### Task to carry out
Which lines below include "would"? Copy them all.

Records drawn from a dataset
━━━━━━━━
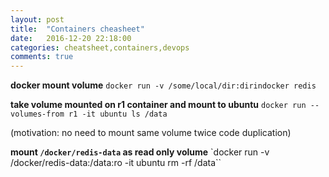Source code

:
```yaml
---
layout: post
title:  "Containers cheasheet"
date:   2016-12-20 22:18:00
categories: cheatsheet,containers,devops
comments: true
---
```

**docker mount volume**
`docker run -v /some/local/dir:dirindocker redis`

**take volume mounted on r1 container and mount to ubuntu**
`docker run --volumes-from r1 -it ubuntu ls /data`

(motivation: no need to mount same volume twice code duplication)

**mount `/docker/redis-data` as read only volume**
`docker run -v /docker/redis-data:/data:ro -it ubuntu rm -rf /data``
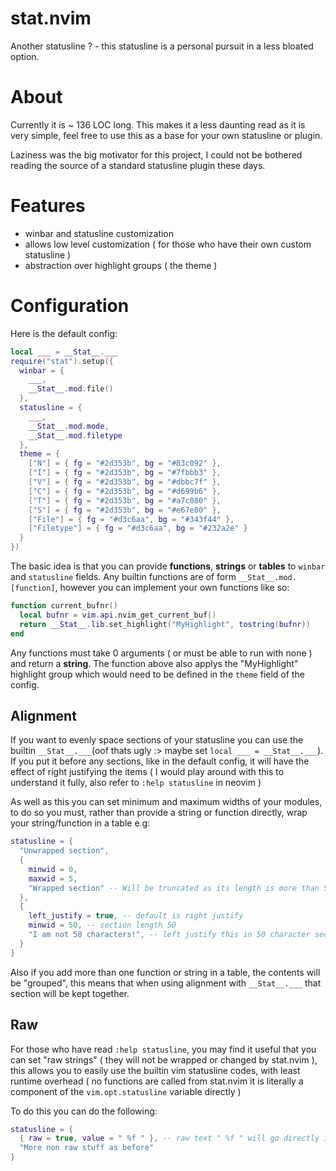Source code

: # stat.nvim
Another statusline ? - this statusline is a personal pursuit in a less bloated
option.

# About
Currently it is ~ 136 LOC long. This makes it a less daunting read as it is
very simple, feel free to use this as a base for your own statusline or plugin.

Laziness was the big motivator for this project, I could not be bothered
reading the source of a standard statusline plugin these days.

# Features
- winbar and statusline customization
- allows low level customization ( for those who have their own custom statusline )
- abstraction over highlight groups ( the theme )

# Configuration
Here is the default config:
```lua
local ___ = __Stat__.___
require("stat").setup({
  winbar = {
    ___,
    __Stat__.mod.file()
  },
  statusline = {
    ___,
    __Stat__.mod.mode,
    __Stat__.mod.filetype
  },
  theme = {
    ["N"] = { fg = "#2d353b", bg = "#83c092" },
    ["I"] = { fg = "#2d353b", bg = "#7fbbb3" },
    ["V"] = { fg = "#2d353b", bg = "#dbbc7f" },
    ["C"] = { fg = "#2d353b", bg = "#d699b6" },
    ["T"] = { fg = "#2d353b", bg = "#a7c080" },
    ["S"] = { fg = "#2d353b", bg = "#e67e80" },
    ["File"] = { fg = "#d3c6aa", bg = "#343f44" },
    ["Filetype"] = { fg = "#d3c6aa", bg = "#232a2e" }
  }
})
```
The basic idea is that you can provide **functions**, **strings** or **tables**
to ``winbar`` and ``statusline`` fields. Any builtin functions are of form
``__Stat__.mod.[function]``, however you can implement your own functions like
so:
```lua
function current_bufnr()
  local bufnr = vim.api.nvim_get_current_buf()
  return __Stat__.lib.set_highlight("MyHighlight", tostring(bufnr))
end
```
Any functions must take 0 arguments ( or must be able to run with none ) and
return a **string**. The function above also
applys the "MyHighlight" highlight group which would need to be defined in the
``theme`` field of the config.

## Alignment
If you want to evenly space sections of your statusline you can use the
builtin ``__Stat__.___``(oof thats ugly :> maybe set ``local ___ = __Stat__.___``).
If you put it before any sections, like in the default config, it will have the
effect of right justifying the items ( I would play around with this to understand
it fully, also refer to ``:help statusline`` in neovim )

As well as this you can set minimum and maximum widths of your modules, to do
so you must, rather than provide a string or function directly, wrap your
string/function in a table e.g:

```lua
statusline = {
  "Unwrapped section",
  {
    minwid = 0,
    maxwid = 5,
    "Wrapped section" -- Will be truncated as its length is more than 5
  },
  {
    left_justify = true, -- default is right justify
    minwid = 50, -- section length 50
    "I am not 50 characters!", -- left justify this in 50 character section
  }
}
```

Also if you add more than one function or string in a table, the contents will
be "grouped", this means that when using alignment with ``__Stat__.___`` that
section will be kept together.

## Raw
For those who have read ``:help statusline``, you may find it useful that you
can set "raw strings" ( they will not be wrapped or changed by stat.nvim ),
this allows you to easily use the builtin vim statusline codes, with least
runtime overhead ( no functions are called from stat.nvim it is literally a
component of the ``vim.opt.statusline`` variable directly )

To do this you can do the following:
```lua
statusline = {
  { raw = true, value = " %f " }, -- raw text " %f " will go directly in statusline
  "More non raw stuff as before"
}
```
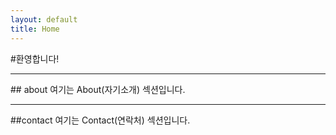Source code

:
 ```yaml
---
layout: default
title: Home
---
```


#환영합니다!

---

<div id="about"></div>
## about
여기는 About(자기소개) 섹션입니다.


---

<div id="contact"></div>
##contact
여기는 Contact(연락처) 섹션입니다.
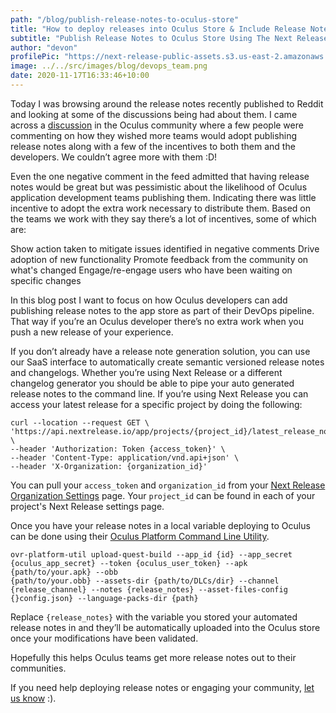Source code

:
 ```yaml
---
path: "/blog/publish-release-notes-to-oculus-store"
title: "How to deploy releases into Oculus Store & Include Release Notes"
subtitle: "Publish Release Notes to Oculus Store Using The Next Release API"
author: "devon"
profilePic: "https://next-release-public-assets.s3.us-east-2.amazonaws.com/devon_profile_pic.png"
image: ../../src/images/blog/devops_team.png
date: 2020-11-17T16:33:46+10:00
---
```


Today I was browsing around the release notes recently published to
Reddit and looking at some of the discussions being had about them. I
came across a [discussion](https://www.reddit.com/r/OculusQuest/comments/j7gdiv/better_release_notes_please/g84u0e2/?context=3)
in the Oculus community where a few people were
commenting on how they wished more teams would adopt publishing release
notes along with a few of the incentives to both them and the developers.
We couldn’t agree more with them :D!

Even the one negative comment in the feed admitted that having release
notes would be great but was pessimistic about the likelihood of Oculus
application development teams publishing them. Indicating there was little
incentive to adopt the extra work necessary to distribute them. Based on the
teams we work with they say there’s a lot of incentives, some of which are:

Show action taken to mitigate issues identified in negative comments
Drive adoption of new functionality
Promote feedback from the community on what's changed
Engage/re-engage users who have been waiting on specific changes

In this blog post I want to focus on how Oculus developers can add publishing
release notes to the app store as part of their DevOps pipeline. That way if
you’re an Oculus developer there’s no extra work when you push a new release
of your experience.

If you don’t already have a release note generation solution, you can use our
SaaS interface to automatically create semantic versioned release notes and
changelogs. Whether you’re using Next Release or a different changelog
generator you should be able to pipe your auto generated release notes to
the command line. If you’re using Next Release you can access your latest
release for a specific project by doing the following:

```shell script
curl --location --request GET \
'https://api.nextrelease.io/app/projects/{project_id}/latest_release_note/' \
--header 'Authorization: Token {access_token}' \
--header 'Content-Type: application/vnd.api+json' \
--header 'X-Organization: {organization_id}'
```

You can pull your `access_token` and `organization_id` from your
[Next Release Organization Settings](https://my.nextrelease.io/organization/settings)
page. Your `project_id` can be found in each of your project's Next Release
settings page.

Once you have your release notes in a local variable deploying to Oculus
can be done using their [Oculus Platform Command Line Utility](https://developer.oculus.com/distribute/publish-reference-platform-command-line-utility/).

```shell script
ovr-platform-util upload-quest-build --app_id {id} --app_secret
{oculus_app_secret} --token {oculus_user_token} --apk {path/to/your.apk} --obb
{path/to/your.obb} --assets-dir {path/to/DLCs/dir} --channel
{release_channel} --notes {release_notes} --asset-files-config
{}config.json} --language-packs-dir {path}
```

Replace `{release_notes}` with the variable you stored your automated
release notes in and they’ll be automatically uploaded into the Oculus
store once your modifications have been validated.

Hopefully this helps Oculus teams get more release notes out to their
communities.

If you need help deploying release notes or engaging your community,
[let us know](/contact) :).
━━━━━━━━
### Exercise answer
applys the "MyHighlight" highlight group which would need to be defined in the
effect of right justifying the items ( I would play around with this to understand
commenting on how they wished more teams would adopt publishing release
notes would be great but was pessimistic about the likelihood of Oculus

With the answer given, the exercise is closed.